Please return every record exactly, with no pictures included.

>>

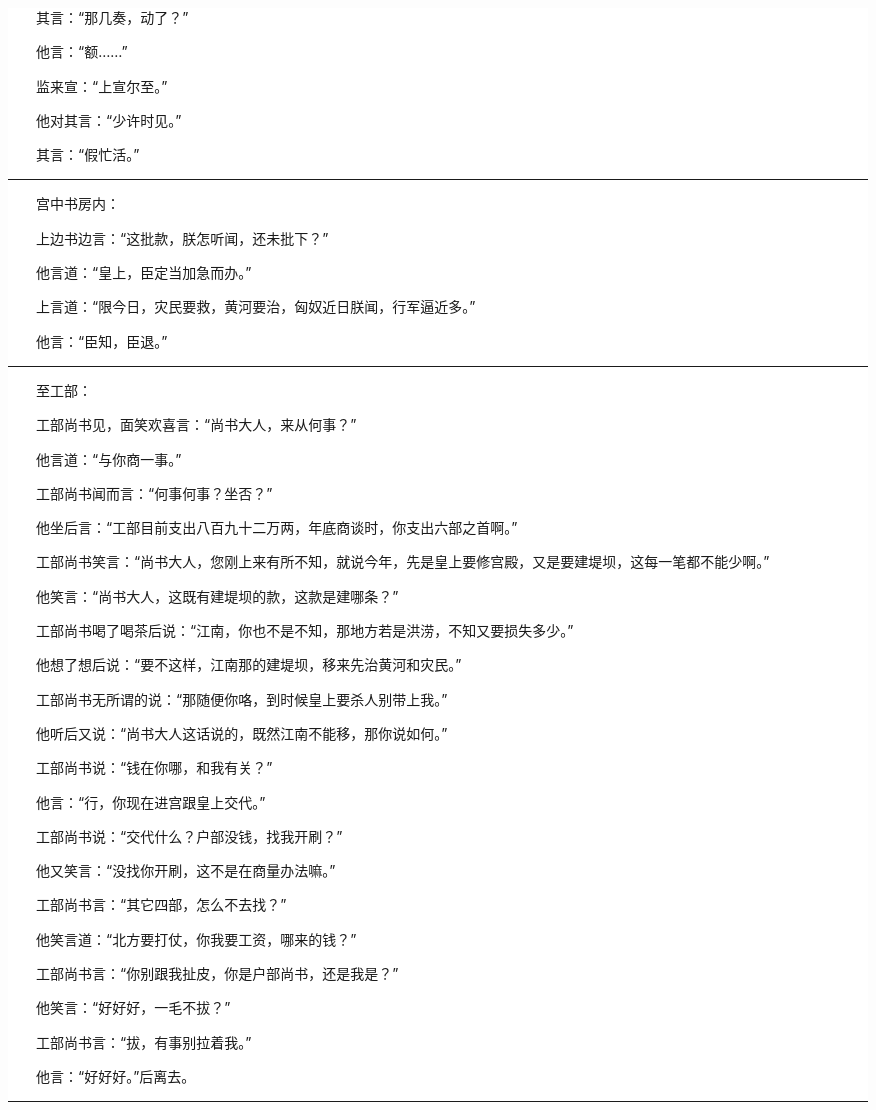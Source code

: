 &emsp;&emsp;其言：“那几奏，动了？”

&emsp;&emsp;他言：“额……”

&emsp;&emsp;监来宣：“上宣尔至。”

&emsp;&emsp;他对其言：“少许时见。”

&emsp;&emsp;其言：“假忙活。”

---

&emsp;&emsp;宫中书房内：

&emsp;&emsp;上边书边言：“这批款，朕怎听闻，还未批下？”

&emsp;&emsp;他言道：“皇上，臣定当加急而办。”

&emsp;&emsp;上言道：“限今日，灾民要救，黄河要治，匈奴近日朕闻，行军逼近多。”

&emsp;&emsp;他言：“臣知，臣退。”

---

&emsp;&emsp;至工部：

&emsp;&emsp;工部尚书见，面笑欢喜言：“尚书大人，来从何事？”

&emsp;&emsp;他言道：“与你商一事。”

&emsp;&emsp;工部尚书闻而言：“何事何事？坐否？”

&emsp;&emsp;他坐后言：“工部目前支出八百九十二万两，年底商谈时，你支出六部之首啊。”

&emsp;&emsp;工部尚书笑言：“尚书大人，您刚上来有所不知，就说今年，先是皇上要修宫殿，又是要建堤坝，这每一笔都不能少啊。”

&emsp;&emsp;他笑言：“尚书大人，这既有建堤坝的款，这款是建哪条？”

&emsp;&emsp;工部尚书喝了喝茶后说：“江南，你也不是不知，那地方若是洪涝，不知又要损失多少。”

&emsp;&emsp;他想了想后说：“要不这样，江南那的建堤坝，移来先治黄河和灾民。”

&emsp;&emsp;工部尚书无所谓的说：“那随便你咯，到时候皇上要杀人别带上我。”

&emsp;&emsp;他听后又说：“尚书大人这话说的，既然江南不能移，那你说如何。”

&emsp;&emsp;工部尚书说：“钱在你哪，和我有关？”

&emsp;&emsp;他言：“行，你现在进宫跟皇上交代。”

&emsp;&emsp;工部尚书说：“交代什么？户部没钱，找我开刷？”

&emsp;&emsp;他又笑言：“没找你开刷，这不是在商量办法嘛。”

&emsp;&emsp;工部尚书言：“其它四部，怎么不去找？”

&emsp;&emsp;他笑言道：“北方要打仗，你我要工资，哪来的钱？”

&emsp;&emsp;工部尚书言：“你别跟我扯皮，你是户部尚书，还是我是？”

&emsp;&emsp;他笑言：“好好好，一毛不拔？”

&emsp;&emsp;工部尚书言：“拔，有事别拉着我。”

&emsp;&emsp;他言：“好好好。”后离去。

---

<<

#### Response to this exercise
Source code

: &emsp;&emsp;其言：“那几奏，动了？”

&emsp;&emsp;他言：“额……”

&emsp;&emsp;监来宣：“上宣尔至。”

&emsp;&emsp;他对其言：“少许时见。”

&emsp;&emsp;其言：“假忙活。”

---

&emsp;&emsp;宫中书房内：

&emsp;&emsp;上边书边言：“这批款，朕怎听闻，还未批下？”

&emsp;&emsp;他言道：“皇上，臣定当加急而办。”

&emsp;&emsp;上言道：“限今日，灾民要救，黄河要治，匈奴近日朕闻，行军逼近多。”

&emsp;&emsp;他言：“臣知，臣退。”

---

&emsp;&emsp;至工部：

&emsp;&emsp;工部尚书见，面笑欢喜言：“尚书大人，来从何事？”

&emsp;&emsp;他言道：“与你商一事。”

&emsp;&emsp;工部尚书闻而言：“何事何事？坐否？”

&emsp;&emsp;他坐后言：“工部目前支出八百九十二万两，年底商谈时，你支出六部之首啊。”

&emsp;&emsp;工部尚书笑言：“尚书大人，您刚上来有所不知，就说今年，先是皇上要修宫殿，又是要建堤坝，这每一笔都不能少啊。”

&emsp;&emsp;他笑言：“尚书大人，这既有建堤坝的款，这款是建哪条？”

&emsp;&emsp;工部尚书喝了喝茶后说：“江南，你也不是不知，那地方若是洪涝，不知又要损失多少。”

&emsp;&emsp;他想了想后说：“要不这样，江南那的建堤坝，移来先治黄河和灾民。”

&emsp;&emsp;工部尚书无所谓的说：“那随便你咯，到时候皇上要杀人别带上我。”

&emsp;&emsp;他听后又说：“尚书大人这话说的，既然江南不能移，那你说如何。”

&emsp;&emsp;工部尚书说：“钱在你哪，和我有关？”

&emsp;&emsp;他言：“行，你现在进宫跟皇上交代。”

&emsp;&emsp;工部尚书说：“交代什么？户部没钱，找我开刷？”

&emsp;&emsp;他又笑言：“没找你开刷，这不是在商量办法嘛。”

&emsp;&emsp;工部尚书言：“其它四部，怎么不去找？”

&emsp;&emsp;他笑言道：“北方要打仗，你我要工资，哪来的钱？”

&emsp;&emsp;工部尚书言：“你别跟我扯皮，你是户部尚书，还是我是？”

&emsp;&emsp;他笑言：“好好好，一毛不拔？”

&emsp;&emsp;工部尚书言：“拔，有事别拉着我。”

&emsp;&emsp;他言：“好好好。”后离去。

---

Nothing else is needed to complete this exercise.